One of my favorite memories from my first week in South Africa was walking into the kitchen of our house and hearing one of my favorite artists, Ben Howard, blasting out of someone else’s speakers, and one of my favorite memories from the past couple of weeks also happened to involve Ben Howard. My friend and co-worker, Thabo, walked by my desk in the office of Beautiful Gate, my service site for the semester, singing and dancing to some of my favorite lyrics, “Keep your head up, keep your heart strong, keep your mind set, keep your hair long.” I was so ecstatic that I jumped out of my seat and hugged him, eagerly asking, “So did you like the CD?”

Thabo casually singing one of the songs from the CD I burned for him affirmed something that I had been thinking throughout my whole time here. Music really is the ultimate international language, and it brings people together. Music is such a consistent thread throughout the fabric of Cape Town, and I am loving having the chance to experience and enjoy it.

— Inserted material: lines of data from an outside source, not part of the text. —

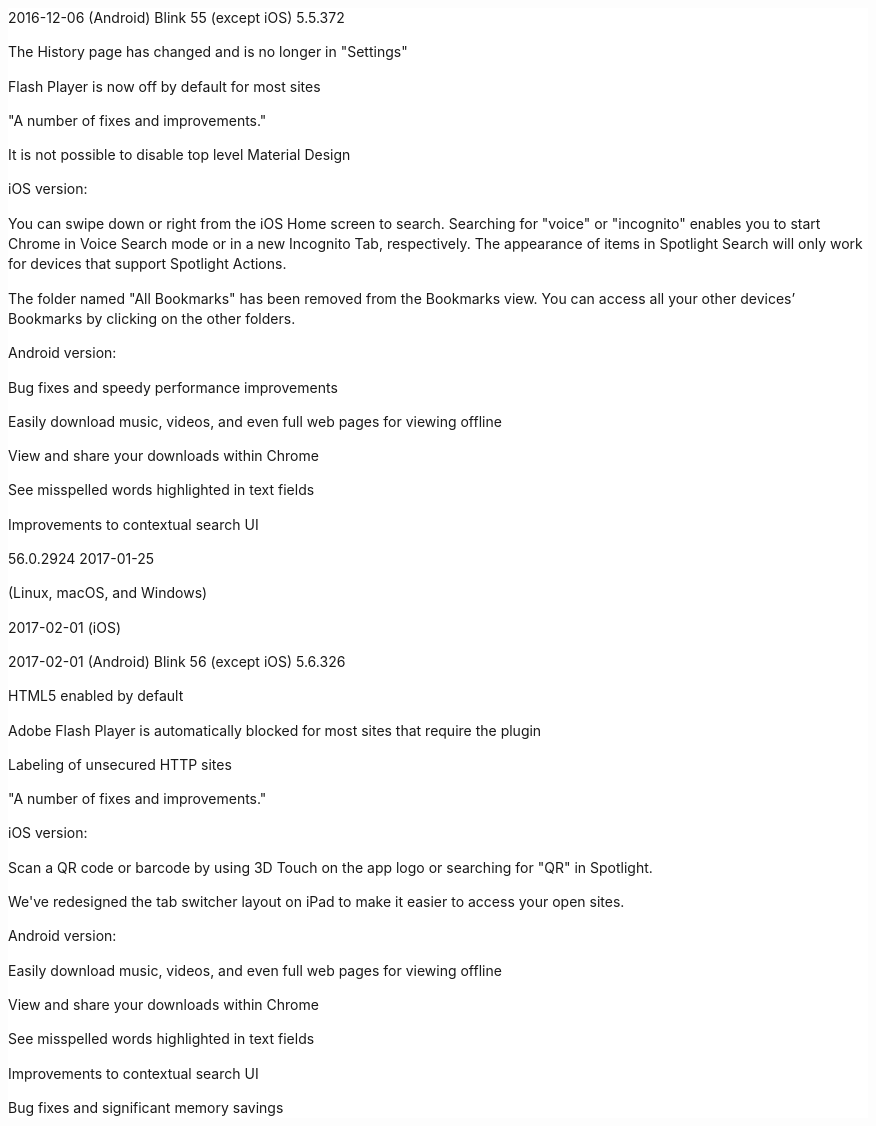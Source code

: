 2016-12-06 (Android) 	Blink 55 (except iOS) 	5.5.372 	

The History page has changed and is no longer in "Settings"

Flash Player is now off by default for most sites

"A number of fixes and improvements."

It is not possible to disable top level Material Design

iOS version:

You can swipe down or right from the iOS Home screen to search. Searching for "voice" or "incognito" enables you to start Chrome in Voice Search mode or in a new Incognito Tab, respectively. The appearance of items in Spotlight Search will only work for devices that support Spotlight Actions.

The folder named "All Bookmarks" has been removed from the Bookmarks view. You can access all your other devices’ Bookmarks by clicking on the other folders.

Android version:

Bug fixes and speedy performance improvements

Easily download music, videos, and even full web pages for viewing offline

View and share your downloads within Chrome

See misspelled words highlighted in text fields

Improvements to contextual search UI
	
56.0.2924 	2017-01-25

(Linux, macOS, and Windows)

2017-02-01 (iOS)

2017-02-01 (Android) 	Blink 56 (except iOS) 	5.6.326 	

HTML5 enabled by default

Adobe Flash Player is automatically blocked for most sites that require the plugin

Labeling of unsecured HTTP sites

"A number of fixes and improvements."

iOS version:

Scan a QR code or barcode by using 3D Touch on the app logo or searching for "QR" in Spotlight.

We've redesigned the tab switcher layout on iPad to make it easier to access your open sites.

Android version:

Easily download music, videos, and even full web pages for viewing offline

View and share your downloads within Chrome

See misspelled words highlighted in text fields

Improvements to contextual search UI

Bug fixes and significant memory savings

Just like anywhere else, music here has many different genres, but if I was asked to sum up South African music in two words, it would easily be drums and dancing. A couple of weekends ago, I experienced plenty of both when I went to a popular local “restaurant” called Mzoli’s with some friends from work. I use the word restaurant lightly because Mzoli’s is more like a meat market and party. It’s a huge braai (South African barbecue) with a DJ and tons of people. Everyone spends hours there cooking out and dancing with their friends. Our friend Zanele got so into the music that she borrowed another man’s drum and started playing so well that a circle of admiring, grooving strangers formed around her.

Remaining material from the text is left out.